Find the project folder containing the prototype in the Finder. Locate the News Items directory and drag it, from the Finder, onto the Patch Editor. This creates a Loop Builder patch containing the four images in the directory. Connect the Index output from the Loop Builder patch to the Index input of the Grid Layout patch.
Notice the change in the Viewer: the Feed is back! Finally, connect the Images output from the Loop Builder to the Image property of the Cell Image layer within the News Cell group. Each cell now has a unique image.
Adding Personalized Content
To finish the Feed, add two new Loop Builder patches. The first will be connected to the Text property of the Title layer and the second to the Text property of the Subtitle layer. Create the two patches manually. In the contextual menu (right-click on the patch title) set the number of inputs for both to 4, and the type to Text.

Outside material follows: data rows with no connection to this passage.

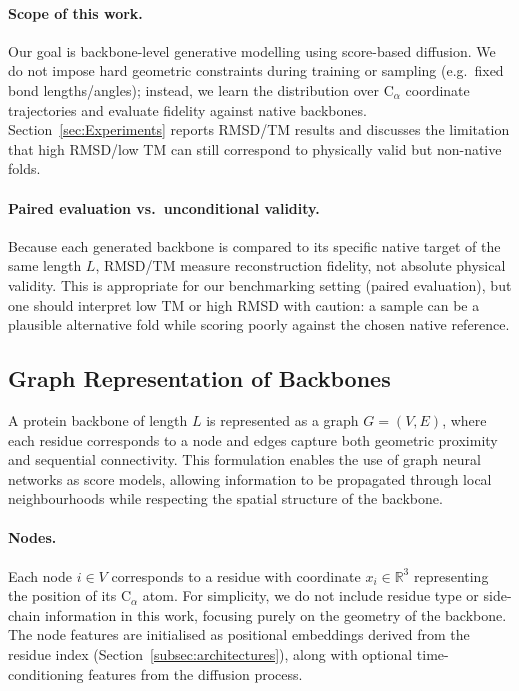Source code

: \documentclass[a4paper,12pt]{article}
\begin{document}
\paragraph{Scope of this work.}
Our goal is backbone-level generative modelling using score-based diffusion. We do not impose hard geometric constraints during training or sampling (e.g.\ fixed bond lengths/angles); instead, we learn the distribution over C\(_\alpha\) coordinate trajectories and evaluate fidelity against native backbones. Section~\ref{sec:Experiments} reports RMSD/TM results and discusses the limitation that high RMSD/low TM can still correspond to physically valid but non-native folds.

\paragraph{Paired evaluation vs.\ unconditional validity.}
Because each generated backbone is compared to its specific native target of the same length \(L\), RMSD/TM measure reconstruction fidelity, not absolute physical validity. 
This is appropriate for our benchmarking setting (paired evaluation), but one should interpret low TM or high RMSD with caution: a sample can be a plausible alternative fold while scoring poorly against the chosen native reference.

\subsection{Graph Representation of Backbones}\label{subsec:graph-repr}
A protein backbone of length \(L\) is represented as a graph \(G=(V,E)\), where each residue corresponds to a node and edges capture both geometric proximity and sequential connectivity. This formulation enables the use of graph neural networks as score models, allowing information to be propagated through local neighbourhoods while respecting the spatial structure of the backbone. 

\paragraph{Nodes.}
Each node \(i \in V\) corresponds to a residue with coordinate \(x_i \in \mathbb{R}^3\) representing the position of its C\(_\alpha\) atom. For simplicity, we do not include residue type or side-chain information in this work, focusing purely on the geometry of the backbone. The node features are initialised as positional embeddings derived from the residue index (Section~\ref{subsec:architectures}), along with optional time-conditioning features from the diffusion process.
\end{document}
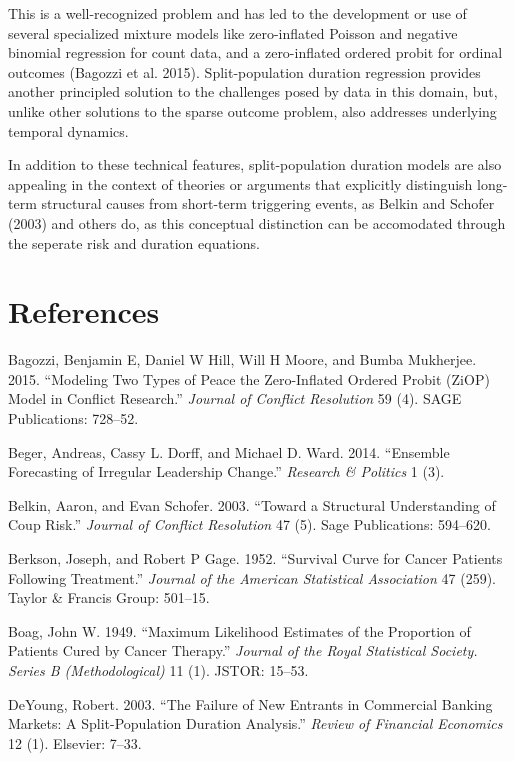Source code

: \documentclass[]{article}
\begin{document}
This is a well-recognized problem and has led to the development or use
of several specialized mixture models like zero-inflated Poisson and
negative binomial regression for count data, and a zero-inflated ordered
probit for ordinal outcomes (Bagozzi et al. 2015). Split-population
duration regression provides another principled solution to the
challenges posed by data in this domain, but, unlike other solutions to
the sparse outcome problem, also addresses underlying temporal dynamics.

In addition to these technical features, split-population duration
models are also appealing in the context of theories or arguments that
explicitly distinguish long-term structural causes from short-term
triggering events, as Belkin and Schofer (2003) and others do, as this
conceptual distinction can be accomodated through the seperate risk and
duration equations.

\section*{References}\label{references}

Bagozzi, Benjamin E, Daniel W Hill, Will H Moore, and Bumba Mukherjee.
2015. ``Modeling Two Types of Peace the Zero-Inflated Ordered Probit
(ZiOP) Model in Conflict Research.'' \emph{Journal of Conflict
Resolution} 59 (4). SAGE Publications: 728--52.

Beger, Andreas, Cassy L. Dorff, and Michael D. Ward. 2014. ``Ensemble
Forecasting of Irregular Leadership Change.'' \emph{Research \&
Politics} 1 (3).

Belkin, Aaron, and Evan Schofer. 2003. ``Toward a Structural
Understanding of Coup Risk.'' \emph{Journal of Conflict Resolution} 47
(5). Sage Publications: 594--620.

Berkson, Joseph, and Robert P Gage. 1952. ``Survival Curve for Cancer
Patients Following Treatment.'' \emph{Journal of the American
Statistical Association} 47 (259). Taylor \& Francis Group: 501--15.

Boag, John W. 1949. ``Maximum Likelihood Estimates of the Proportion of
Patients Cured by Cancer Therapy.'' \emph{Journal of the Royal
Statistical Society. Series B (Methodological)} 11 (1). JSTOR: 15--53.

DeYoung, Robert. 2003. ``The Failure of New Entrants in Commercial
Banking Markets: A Split-Population Duration Analysis.'' \emph{Review of
Financial Economics} 12 (1). Elsevier: 7--33.
\end{document}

Paste the following text into the patch, one line for each input:
Titles
- i18n
- Top Libraries
- Android Wear
- Transitions
Subtitles
- In this tutorial, learn how to prepare your app to support multiple languages, including regional numeric formats, rules for plurals, and much more.
- What are the best iOS developer libraries? Ask 10 colleagues and you’ll get 10 different answers. This article reveals the most popular — by the numbers.
- In this Android Wear tutorial, you’ll learn how to build an Android app for the Android Wear platform using the Kotlin language.
- iOS supports custom transitions between view controllers. In this tutorial you’ll implement a UIViewController transition animation like the Ping app.
Connect the Strings output of each Loop Builder patch to the Text property in the relevant layer. Your Feed screen should now be populated with dummy data, each cell containing its own personalized content.
More Complicated Transitions
If you own an iPhone and have ever used the Apple News app, you may have noticed the subtle transition when navigating from the main feed to an individual story. The GIF below is a demonstration in case you’ve not. Notice how the push transition animation appears to expand from the center of the image in the item cell, and how the pop animation zooms back to that image. Pretty neat, huh?
In this final section of the tutorial you’re going to learn how to build a prototype with this kind of effect.
Interactions
In order to respond to touch events, the prototype needs to contain interactions. An interaction is defined as a touch event on a specific layer, and Origami provides the Interaction Patch for just this purpose.
Add an Interaction Patch to the prototype. Make sure the Enable input is ticked and set the Layer input by clicking on None and choosing the Cell Image layer.
In the viewer, click on the top most image in the prototype and watch the Down and Tap outputs trigger. Add a second Interaction patch under the first, and this time select the Story Image layer within the Detail Screen Group for its Layer input. These two interactions will form the basis of your transition: clicking the image in the cell to push the Detail Screen, then clicking the Story Image in the Detail Screen to pop back to the Feed.
Next, add a Switch patch, and wire it up so the Tap output from the first interaction turns the Switch on, and the Tap output from the second interaction turns it off again. Wire the output of the switch to a new Classic Animation patch. This Classic Animation is going to drive six transitions to create the effect.